4Durant 50 ans, on distingue trois moments forts. L’événement du premier pas sur la Lune constitue une étape fondamentale dans une première période comprise entre 1950 et le début des années 1970. En juillet 1969, le suspens de la conquête lunaire réside dans l’instant où le L.M. se pose sur la Lune et où Armstrong touche le sol avec sa botte, l’expérience étant donnée au téléspectateur comme une donnée matérielle et palpable. L’observation suscite des interrogations à propos de la description du sol, des pierres, de la lumière qui inscrivent l’événement dans une démarche d’exploration. Il s’agit également de soumettre cet espace à des expériences comme ramasser des échantillons de roches lunaires, installer un sismographe ou un réflecteur laser. On n’oubliera pas d’évoquer sur le plateau, avec des scientifiques, la nature des vents solaires, la présence d’eau sur la Lune, ou les phénomènes de température.

5L’évocation de la navigation spatiale avec la description de la performance technologique des moyens mis en œuvre : puissance des fusées, résistance des matériaux, informatique, vitesse, manifeste une préoccupation liée à un déplacement réel vers les confins de l’univers. Dans les deux cas, les considérations d’ordre scientifique, dans le registre de la physique, la géologie ou la cosmologie donnent aux champs d’observation une résonance concrète qui traduit une représentation du cosmos dans une perspective réelle et place le téléspectateur dans un espace naturel.

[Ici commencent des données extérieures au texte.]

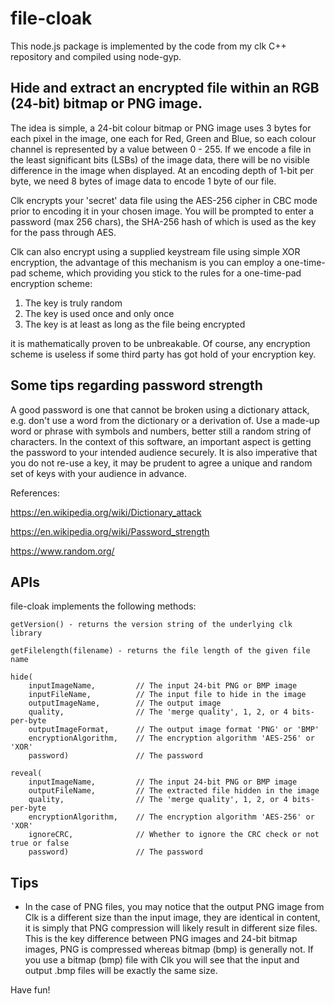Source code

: # file-cloak

This node.js package is implemented by the code from my clk C++ repository and compiled using node-gyp.

Hide and extract an encrypted file within an RGB (24-bit) bitmap or PNG image.
------------------------------------------------------------------------------

The idea is simple, a 24-bit colour bitmap or PNG image uses 3 bytes for each pixel in the image, one each for Red, Green and Blue, so each colour channel is represented by a value between 0 - 255. If we encode a file in the least significant bits (LSBs) of the image data, there will be no visible difference in the image when displayed. At an encoding depth of 1-bit per byte, we need 8 bytes of image data to encode 1 byte of our file.

Clk encrypts your 'secret' data file using the AES-256 cipher in CBC mode prior to encoding it in your chosen image. You will be prompted to enter a password (max 256 chars), the SHA-256 hash of which is used as the key for the pass through AES. 

Clk can also encrypt using a supplied keystream file using simple XOR encryption, the advantage of this mechanism is you can employ a one-time-pad scheme, which providing you stick to the rules for a one-time-pad encryption scheme: 

1) The key is truly random 
2) The key is used once and only once 
3) The key is at least as long as the file being encrypted 

it is mathematically proven to be unbreakable. Of course, any encryption scheme is useless if some third party has got hold of your encryption key.

Some tips regarding password strength
-------------------------------------
A good password is one that cannot be broken using a dictionary attack, e.g. don't use a word from the dictionary or a derivation of. Use a made-up word or phrase with symbols and numbers, better still a random string of characters. In the context of this software, an important aspect is getting the password to your intended audience securely. It is also imperative that you do not re-use a key, it may be prudent to agree a unique and random set of keys with your audience in advance.

References:

https://en.wikipedia.org/wiki/Dictionary_attack

https://en.wikipedia.org/wiki/Password_strength

https://www.random.org/


APIs
-----------
file-cloak implements the following methods:

    getVersion() - returns the version string of the underlying clk library

    getFilelength(filename) - returns the file length of the given file name

    hide(
        inputImageName,         // The input 24-bit PNG or BMP image
        inputFileName,          // The input file to hide in the image
        outputImageName,        // The output image
        quality,                // The 'merge quality', 1, 2, or 4 bits-per-byte
        outputImageFormat,      // The output image format 'PNG' or 'BMP'
        encryptionAlgorithm,    // The encryption algorithm 'AES-256' or 'XOR'
        password)               // The password

    reveal(
        inputImageName,         // The input 24-bit PNG or BMP image
        outputFileName,         // The extracted file hidden in the image
        quality,                // The 'merge quality', 1, 2, or 4 bits-per-byte
        encryptionAlgorithm,    // The encryption algorithm 'AES-256' or 'XOR'
        ignoreCRC,              // Whether to ignore the CRC check or not true or false
        password)               // The password

Tips
----
* In the case of PNG files, you may notice that the output PNG image from Clk is a different size than the input image, they are identical in content, it is simply that PNG compression will likely result in different size files. This is the key difference between PNG images and 24-bit bitmap images, PNG is compressed whereas bitmap (bmp) is generally not. If you use a bitmap (bmp) file with Clk you will see that the input and output .bmp files will be exactly the same size.

Have fun!


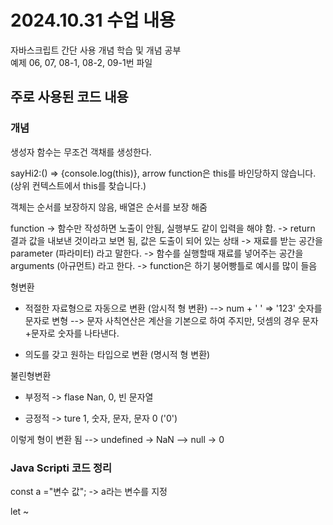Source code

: # 2024.10.31 수업 내용

자바스크립트 간단 사용 개념 학습 및 개념 공부 <br>
예제 06, 07, 08-1, 08-2, 09-1번 파일<br>

## 주로 사용된 코드 내용

### 개념

생성자 함수는 무조건 객채를 생성한다.

sayHi2:() => {console.log(this)},
arrow function은 this를 바인당하지 않습니다. (상위 컨텍스트에서 this를 찾습니다.)

객체는 순서를 보장하지 않음,
배열은 순서를 보장 해줌

function
-> 함수만 작성하면 노출이 안됨, 실행부도 같이 입력을 해야 함.
-> return 결과 값을 내보낸 것이라고 보면 됨, 값은 도출이 되어 있는 상태
-> 재료를 받는 공간을 parameter (파라미터) 라고 말한다.
-> 함수를 실행할때 재료를 넣어주는 공간을 arguments (아규먼트) 라고 한다.
-> function은 하기 붕어빵틀로 예시를 많이 들음

형변환

- 적절한 자료형으로 자동으로 변환 (암시적 형 변환)
  --> num + ' ' => '123' 숫자를 문자로 변형
  --> 문자 사칙연산은 계산을 기본으로 하여 주지만, 덧셈의 경우 문자+문자로 숫자를 나타낸다.

- 의도를 갖고 원하는 타입으로 변환 (명시적 형 변환)

불린형변환

- 부정적 -> flase
  Nan, 0, 빈 문자열

- 긍정적 -> ture
  1, 숫자, 문자, 문자 0 ('0')

이렇게 형이 변환 됨
--> undefined -> NaN
--> null -> 0

### Java Scripti 코드 정리

const a ="변수 값"; -> a라는 변수를 지정

let ~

6L’ancrage de ce discours sur le mode scientifique résulte en partie d’une médiation particulière à l’époque. En effet, à la suite d’une nouvelle politique rédactionnelle, le JT voit l’apparition du journaliste spécialisé dans le domaine scientifique avec la nomination de François de Closets en 1965. Cette nouvelle posture du journaliste assure l’émergence du journalisme d’examen défini par Brusini et James [2], qui se donne pour objectif d’expliquer le monde au lieu de le montrer. Cette nouvelle forme de médiation qui se fait par glissements progressifs n’est pas encore effective en 1969, mais des signes précurseurs vont assurer sa mise en place définitive.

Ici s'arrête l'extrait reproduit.